Testing Claude applications requires special consideration due to API dependencies. I use a combination of unit tests with mocked responses and integration tests with actual API calls:

import pytest
from unittest.mock import Mock, patch
from src.claude_client.client import ClaudeClient
from src.claude_client.models import ClaudeRequest, ClaudeResponse

@pytest.fixture
def claude_client():
    return ClaudeClient()

@pytest.fixture
def sample_request():
    return ClaudeRequest(
        system_prompt="You are a helpful assistant.",
        user_prompt="Hello, how are you?"
    )

@patch('anthropic.Anthropic')
def test_send_message_success(mock_anthropic, claude_client, sample_request):
    # Mock the API response
    mock_message = Mock()
    mock_message.content = [Mock(text="Hello! I'm doing well, thank you.")]
    mock_message.usage = {"input_tokens": 10, "output_tokens": 8}
    mock_message.model = "claude-3-sonnet-20240229"
    mock_message.stop_reason = "end_turn"
    
    mock_anthropic.return_value.messages.create.return_value = mock_message
    
    response = claude_client.send_message(sample_request)
    
    assert isinstance(response, ClaudeResponse)
    assert response.content == "Hello! I'm doing well, thank you."
    assert response.usage["input_tokens"] == 10

Key Takeaways and Next Steps

This project structure provides a solid foundation for Claude-based applications of any complexity. The key principles are clear separation of concerns, comprehensive configuration management, and robust error handling. The modular approach makes it easy to extend functionality, add new prompt types, or integrate additional AI models.
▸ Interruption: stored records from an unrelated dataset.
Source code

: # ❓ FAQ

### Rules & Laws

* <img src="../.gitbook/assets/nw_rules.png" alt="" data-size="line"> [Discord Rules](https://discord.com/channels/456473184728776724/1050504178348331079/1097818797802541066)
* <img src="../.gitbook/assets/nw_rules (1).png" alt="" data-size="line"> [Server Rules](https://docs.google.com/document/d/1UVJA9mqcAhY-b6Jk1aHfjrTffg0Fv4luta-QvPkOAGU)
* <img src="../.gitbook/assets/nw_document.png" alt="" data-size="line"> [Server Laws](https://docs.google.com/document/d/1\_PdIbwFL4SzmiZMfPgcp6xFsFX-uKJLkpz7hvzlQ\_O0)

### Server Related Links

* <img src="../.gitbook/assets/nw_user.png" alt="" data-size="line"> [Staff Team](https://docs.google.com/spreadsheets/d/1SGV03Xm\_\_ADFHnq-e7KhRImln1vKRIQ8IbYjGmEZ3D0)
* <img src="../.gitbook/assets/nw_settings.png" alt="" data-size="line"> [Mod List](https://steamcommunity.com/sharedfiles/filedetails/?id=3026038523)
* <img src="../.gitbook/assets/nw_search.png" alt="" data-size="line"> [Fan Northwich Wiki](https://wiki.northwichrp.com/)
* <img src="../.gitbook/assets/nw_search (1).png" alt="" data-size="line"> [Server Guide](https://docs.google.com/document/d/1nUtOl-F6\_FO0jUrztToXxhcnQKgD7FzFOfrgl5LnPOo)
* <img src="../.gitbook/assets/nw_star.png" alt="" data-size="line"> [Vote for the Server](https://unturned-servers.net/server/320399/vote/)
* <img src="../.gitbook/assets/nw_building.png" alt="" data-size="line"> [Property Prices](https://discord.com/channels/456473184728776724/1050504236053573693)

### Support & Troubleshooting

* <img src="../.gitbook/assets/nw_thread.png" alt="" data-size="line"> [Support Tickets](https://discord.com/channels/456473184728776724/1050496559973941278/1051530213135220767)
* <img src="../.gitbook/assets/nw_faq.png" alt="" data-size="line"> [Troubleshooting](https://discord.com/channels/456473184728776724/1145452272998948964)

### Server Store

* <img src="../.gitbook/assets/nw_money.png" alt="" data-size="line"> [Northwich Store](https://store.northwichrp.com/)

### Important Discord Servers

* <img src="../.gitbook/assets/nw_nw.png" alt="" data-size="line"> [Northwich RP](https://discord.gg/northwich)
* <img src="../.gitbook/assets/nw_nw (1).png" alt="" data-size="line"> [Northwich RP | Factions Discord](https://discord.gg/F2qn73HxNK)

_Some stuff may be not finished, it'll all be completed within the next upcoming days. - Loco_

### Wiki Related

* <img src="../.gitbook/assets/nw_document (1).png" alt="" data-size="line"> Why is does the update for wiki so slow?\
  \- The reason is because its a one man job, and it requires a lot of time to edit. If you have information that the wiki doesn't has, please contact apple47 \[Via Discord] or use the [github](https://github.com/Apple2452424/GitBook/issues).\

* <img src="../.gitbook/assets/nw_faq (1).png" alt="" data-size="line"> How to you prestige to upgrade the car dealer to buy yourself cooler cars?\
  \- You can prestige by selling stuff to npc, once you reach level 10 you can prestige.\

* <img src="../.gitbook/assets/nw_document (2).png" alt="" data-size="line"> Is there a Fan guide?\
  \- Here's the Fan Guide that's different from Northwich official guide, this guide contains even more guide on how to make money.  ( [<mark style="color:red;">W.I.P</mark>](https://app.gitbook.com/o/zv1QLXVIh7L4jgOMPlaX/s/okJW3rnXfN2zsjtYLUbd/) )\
Your next steps should be to adapt this structure to your specific use case, implement comprehensive logging, and consider adding monitoring for API usage and costs. For production deployments, you'll also want to implement rate limiting and caching strategies to optimise both performance and costs.

In my next article, I'll explore advanced patterns for prompt engineering and response validation within this structure. Until then, I encourage you to experiment with this foundation and adapt it to your particular domain requirements.